Print the data exactly. Pictures stay out.

● **Exercise materials**:
--*--

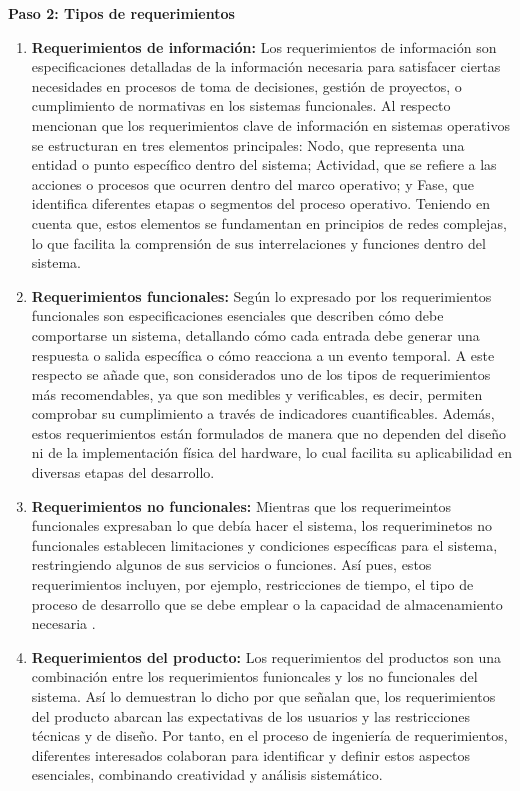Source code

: \textbf{Paso 2: Tipos de requerimientos}
\begin{enumerate}
    \item \textbf{Requerimientos de información:} Los requerimientos de información son especificaciones detalladas de la información necesaria para satisfacer ciertas necesidades en procesos de toma de decisiones, gestión de proyectos, o cumplimiento de normativas en los sistemas funcionales. Al respecto \cite{yinghuietal2014} mencionan que los requerimientos clave de información en sistemas operativos se estructuran en tres elementos principales: Nodo, que representa una entidad o punto específico dentro del sistema; Actividad, que se refiere a las acciones o procesos que ocurren dentro del marco operativo; y Fase, que identifica diferentes etapas o segmentos del proceso operativo. Teniendo en cuenta que, estos elementos se fundamentan en principios de redes complejas, lo que facilita la comprensión de sus interrelaciones y funciones dentro del sistema.
    \item \textbf{Requerimientos funcionales:} Según lo expresado por \cite{fultonyvandermolen2017} los requerimientos funcionales son especificaciones esenciales que describen cómo debe comportarse un sistema, detallando cómo cada entrada debe generar una respuesta o salida específica o cómo reacciona a un evento temporal. A este respecto se añade que, son considerados uno de los tipos de requerimientos más recomendables, ya que son medibles y verificables, es decir, permiten comprobar su cumplimiento a través de indicadores cuantificables. Además, estos requerimientos están formulados de manera que no dependen del diseño ni de la implementación física del hardware, lo cual facilita su aplicabilidad en diversas etapas del desarrollo.
    \item \textbf{Requerimientos no funcionales:} Mientras que los requerimeintos funcionales expresaban lo que debía hacer el sistema, los requeriminetos no funcionales establecen limitaciones y condiciones específicas para el sistema, restringiendo algunos de sus servicios o funciones. Así pues, estos requerimientos incluyen, por ejemplo, restricciones de tiempo, el tipo de proceso de desarrollo que se debe emplear o la capacidad de almacenamiento necesaria \parencite{prietoychacon2017}.
    \item \textbf{Requerimientos del producto:} Los requerimientos del productos son una combinación entre los requerimientos funioncales y los no funcionales del sistema. Así lo demuestran lo dicho por \cite{maiden2001where} que señalan que, los requerimientos del producto abarcan las expectativas de los usuarios y las restricciones técnicas y de diseño. Por tanto, en el proceso de ingeniería de requerimientos, diferentes interesados colaboran para identificar y definir estos aspectos esenciales, combinando creatividad y análisis sistemático.

\end{enumerate}
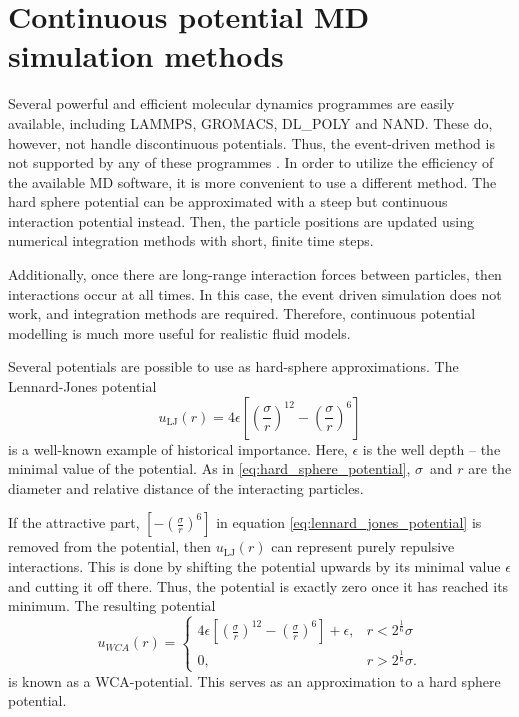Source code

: \section{Continuous potential MD simulation methods}
Several powerful and efficient molecular dynamics 
programmes are easily available, including LAMMPS, 
GROMACS, DL\_POLY and NAND. %
These do, however, not handle discontinuous potentials.
Thus, the event-driven method is not supported by 
any of these programmes \cite{ref:allen:MD_sim}. In 
order to utilize the efficiency of the available MD 
software, it is more convenient to use a different 
method. The hard sphere potential can be approximated 
with a steep but continuous interaction potential 
instead. Then, the particle positions are updated 
using numerical integration methods with short, 
finite time steps.

Additionally, once there are long-range 
interaction forces between particles, then 
interactions occur at all times. In this 
case, the event driven simulation does not 
work, and integration methods are required. 
Therefore, continuous potential modelling 
is much more useful for realistic fluid models.

Several potentials are possible to use as 
hard-sphere approximations. The Lennard-Jones 
potential 
\[
    \label{eq:lennard_jones_potential}
    u_{\text{LJ}}(r) = 
        4 \epsilon \left[
            \left(\frac{\sigma}{r}\right)^{12} -
            \left(\frac{\sigma}{r}\right)^{6}
        \right]
\]
is a well-known example of historical importance.
Here, $\epsilon$ is the well depth -- the minimal value of 
the potential. As in \eqref{eq:hard_sphere_potential}, 
$\sigma$ and $r$ are the diameter and relative distance of 
the interacting particles.

If the attractive part, 
$\left[- \left(\frac{\sigma}{r}\right)^{6}\right]$
in equation \eqref{eq:lennard_jones_potential} 
is removed from the potential, then $u_{\text{LJ}}(r)$ 
can represent purely repulsive interactions. This is done 
by shifting the potential upwards by its minimal value 
$\epsilon$ and cutting it off there. Thus, the potential 
is exactly zero once it has reached its minimum. The 
resulting potential
\[
    \label{eq:WCA_potential}
    u_{WCA}(r) = 
    \begin{cases}
        4 \epsilon \left[
            \left(\frac{\sigma}{r}\right)^{12} -
            \left(\frac{\sigma}{r}\right)^{6}
        \right]
        + \epsilon,
            & r < 2^\frac{1}{6} \sigma\\
        0,  & r > 2^\frac{1}{6}\sigma.
    \end{cases}
\]
is known as a WCA-potential.
This serves as an approximation to a hard sphere potential.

--*--

● **Completed exercise**:
Source code

: \textbf{Paso 2: Tipos de requerimientos}
\begin{enumerate}
    \item \textbf{Requerimientos de información:} Los requerimientos de información son especificaciones detalladas de la información necesaria para satisfacer ciertas necesidades en procesos de toma de decisiones, gestión de proyectos, o cumplimiento de normativas en los sistemas funcionales. Al respecto \cite{yinghuietal2014} mencionan que los requerimientos clave de información en sistemas operativos se estructuran en tres elementos principales: Nodo, que representa una entidad o punto específico dentro del sistema; Actividad, que se refiere a las acciones o procesos que ocurren dentro del marco operativo; y Fase, que identifica diferentes etapas o segmentos del proceso operativo. Teniendo en cuenta que, estos elementos se fundamentan en principios de redes complejas, lo que facilita la comprensión de sus interrelaciones y funciones dentro del sistema.
    \item \textbf{Requerimientos funcionales:} Según lo expresado por \cite{fultonyvandermolen2017} los requerimientos funcionales son especificaciones esenciales que describen cómo debe comportarse un sistema, detallando cómo cada entrada debe generar una respuesta o salida específica o cómo reacciona a un evento temporal. A este respecto se añade que, son considerados uno de los tipos de requerimientos más recomendables, ya que son medibles y verificables, es decir, permiten comprobar su cumplimiento a través de indicadores cuantificables. Además, estos requerimientos están formulados de manera que no dependen del diseño ni de la implementación física del hardware, lo cual facilita su aplicabilidad en diversas etapas del desarrollo.
    \item \textbf{Requerimientos no funcionales:} Mientras que los requerimeintos funcionales expresaban lo que debía hacer el sistema, los requeriminetos no funcionales establecen limitaciones y condiciones específicas para el sistema, restringiendo algunos de sus servicios o funciones. Así pues, estos requerimientos incluyen, por ejemplo, restricciones de tiempo, el tipo de proceso de desarrollo que se debe emplear o la capacidad de almacenamiento necesaria \parencite{prietoychacon2017}.
    \item \textbf{Requerimientos del producto:} Los requerimientos del productos son una combinación entre los requerimientos funioncales y los no funcionales del sistema. Así lo demuestran lo dicho por \cite{maiden2001where} que señalan que, los requerimientos del producto abarcan las expectativas de los usuarios y las restricciones técnicas y de diseño. Por tanto, en el proceso de ingeniería de requerimientos, diferentes interesados colaboran para identificar y definir estos aspectos esenciales, combinando creatividad y análisis sistemático.

\end{enumerate}
Source code

: \section{Continuous potential MD simulation methods}
Several powerful and efficient molecular dynamics 
programmes are easily available, including LAMMPS, 
GROMACS, DL\_POLY and NAND. %
These do, however, not handle discontinuous potentials.
Thus, the event-driven method is not supported by 
any of these programmes \cite{ref:allen:MD_sim}. In 
order to utilize the efficiency of the available MD 
software, it is more convenient to use a different 
method. The hard sphere potential can be approximated 
with a steep but continuous interaction potential 
instead. Then, the particle positions are updated 
using numerical integration methods with short, 
finite time steps.

Additionally, once there are long-range 
interaction forces between particles, then 
interactions occur at all times. In this 
case, the event driven simulation does not 
work, and integration methods are required. 
Therefore, continuous potential modelling 
is much more useful for realistic fluid models.

Several potentials are possible to use as 
hard-sphere approximations. The Lennard-Jones 
potential 
\[
    \label{eq:lennard_jones_potential}
    u_{\text{LJ}}(r) = 
        4 \epsilon \left[
            \left(\frac{\sigma}{r}\right)^{12} -
            \left(\frac{\sigma}{r}\right)^{6}
        \right]
\]
is a well-known example of historical importance.
Here, $\epsilon$ is the well depth -- the minimal value of 
the potential. As in \eqref{eq:hard_sphere_potential}, 
$\sigma$ and $r$ are the diameter and relative distance of 
the interacting particles.

If the attractive part, 
$\left[- \left(\frac{\sigma}{r}\right)^{6}\right]$
in equation \eqref{eq:lennard_jones_potential} 
is removed from the potential, then $u_{\text{LJ}}(r)$ 
can represent purely repulsive interactions. This is done 
by shifting the potential upwards by its minimal value 
$\epsilon$ and cutting it off there. Thus, the potential 
is exactly zero once it has reached its minimum. The 
resulting potential
\[
    \label{eq:WCA_potential}
    u_{WCA}(r) = 
    \begin{cases}
        4 \epsilon \left[
            \left(\frac{\sigma}{r}\right)^{12} -
            \left(\frac{\sigma}{r}\right)^{6}
        \right]
        + \epsilon,
            & r < 2^\frac{1}{6} \sigma\\
        0,  & r > 2^\frac{1}{6}\sigma.
    \end{cases}
\]
is known as a WCA-potential.
This serves as an approximation to a hard sphere potential.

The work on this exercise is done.